- WORK INSTRUCTIONS:
When the string "Sorcery" occurs in a line of the records, show that line.

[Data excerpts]
━━━

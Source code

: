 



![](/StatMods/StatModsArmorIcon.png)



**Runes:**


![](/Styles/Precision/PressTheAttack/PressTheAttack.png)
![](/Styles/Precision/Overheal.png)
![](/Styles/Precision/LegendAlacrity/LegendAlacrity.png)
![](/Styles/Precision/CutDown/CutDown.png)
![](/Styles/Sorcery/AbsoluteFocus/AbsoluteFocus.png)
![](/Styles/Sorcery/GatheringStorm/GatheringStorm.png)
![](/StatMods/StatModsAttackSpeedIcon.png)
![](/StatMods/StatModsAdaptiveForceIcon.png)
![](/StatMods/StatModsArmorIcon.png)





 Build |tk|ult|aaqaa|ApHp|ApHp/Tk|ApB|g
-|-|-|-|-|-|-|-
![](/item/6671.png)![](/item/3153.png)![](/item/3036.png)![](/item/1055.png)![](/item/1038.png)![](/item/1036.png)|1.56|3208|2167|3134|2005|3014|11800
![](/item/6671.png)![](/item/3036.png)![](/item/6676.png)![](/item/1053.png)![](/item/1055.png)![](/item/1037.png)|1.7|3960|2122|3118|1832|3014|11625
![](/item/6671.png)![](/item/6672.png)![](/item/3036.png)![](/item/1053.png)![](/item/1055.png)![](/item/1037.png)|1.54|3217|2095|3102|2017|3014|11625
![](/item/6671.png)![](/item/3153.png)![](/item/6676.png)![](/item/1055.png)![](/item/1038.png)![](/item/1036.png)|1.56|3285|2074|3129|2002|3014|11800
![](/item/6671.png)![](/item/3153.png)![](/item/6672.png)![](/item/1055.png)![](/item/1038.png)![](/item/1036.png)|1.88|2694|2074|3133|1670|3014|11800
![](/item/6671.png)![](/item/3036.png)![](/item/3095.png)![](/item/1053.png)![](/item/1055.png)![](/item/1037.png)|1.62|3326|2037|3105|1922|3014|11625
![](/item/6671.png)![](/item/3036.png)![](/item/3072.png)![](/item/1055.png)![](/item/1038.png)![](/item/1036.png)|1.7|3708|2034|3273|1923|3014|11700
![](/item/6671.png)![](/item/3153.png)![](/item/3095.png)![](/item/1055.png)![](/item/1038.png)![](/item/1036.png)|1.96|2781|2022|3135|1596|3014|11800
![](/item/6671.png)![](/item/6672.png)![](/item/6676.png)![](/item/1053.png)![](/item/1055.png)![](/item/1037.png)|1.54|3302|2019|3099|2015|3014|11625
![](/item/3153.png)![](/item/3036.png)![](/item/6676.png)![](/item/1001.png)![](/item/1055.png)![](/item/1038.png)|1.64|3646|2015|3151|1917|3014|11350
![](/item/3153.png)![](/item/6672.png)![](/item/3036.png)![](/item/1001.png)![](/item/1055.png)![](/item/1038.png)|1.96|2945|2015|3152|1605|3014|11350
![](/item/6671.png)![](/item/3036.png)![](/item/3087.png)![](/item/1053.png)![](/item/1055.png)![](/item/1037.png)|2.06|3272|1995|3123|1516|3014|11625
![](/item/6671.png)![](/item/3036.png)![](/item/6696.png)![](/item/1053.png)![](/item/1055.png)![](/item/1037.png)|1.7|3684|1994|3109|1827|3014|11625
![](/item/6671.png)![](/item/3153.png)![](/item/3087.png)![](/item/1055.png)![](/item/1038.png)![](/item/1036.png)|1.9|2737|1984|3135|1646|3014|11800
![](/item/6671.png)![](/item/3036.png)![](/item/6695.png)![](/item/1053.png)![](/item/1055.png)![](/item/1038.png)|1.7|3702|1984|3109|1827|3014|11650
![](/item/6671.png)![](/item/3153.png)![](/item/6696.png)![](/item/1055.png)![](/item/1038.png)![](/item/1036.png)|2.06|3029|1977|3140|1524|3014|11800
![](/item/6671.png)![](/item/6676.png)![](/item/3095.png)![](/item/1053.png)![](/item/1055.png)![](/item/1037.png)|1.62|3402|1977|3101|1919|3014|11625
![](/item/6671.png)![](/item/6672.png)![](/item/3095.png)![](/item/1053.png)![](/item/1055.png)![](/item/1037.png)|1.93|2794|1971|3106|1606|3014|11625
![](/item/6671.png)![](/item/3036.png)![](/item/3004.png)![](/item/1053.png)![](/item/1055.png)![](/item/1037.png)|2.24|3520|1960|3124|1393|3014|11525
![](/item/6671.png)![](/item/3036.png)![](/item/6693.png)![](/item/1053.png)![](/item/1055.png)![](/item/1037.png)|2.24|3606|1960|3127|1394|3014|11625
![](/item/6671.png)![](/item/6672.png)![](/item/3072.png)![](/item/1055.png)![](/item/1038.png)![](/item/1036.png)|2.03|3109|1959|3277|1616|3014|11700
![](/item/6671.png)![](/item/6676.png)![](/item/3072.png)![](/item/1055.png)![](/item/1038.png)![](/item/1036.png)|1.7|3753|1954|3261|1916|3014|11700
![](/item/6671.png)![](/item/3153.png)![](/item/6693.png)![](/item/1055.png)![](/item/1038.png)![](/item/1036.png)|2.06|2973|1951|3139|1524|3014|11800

━━━

- ANSWER TO THE EXERCISE:
![](/Styles/Sorcery/AbsoluteFocus/AbsoluteFocus.png)
![](/Styles/Sorcery/GatheringStorm/GatheringStorm.png)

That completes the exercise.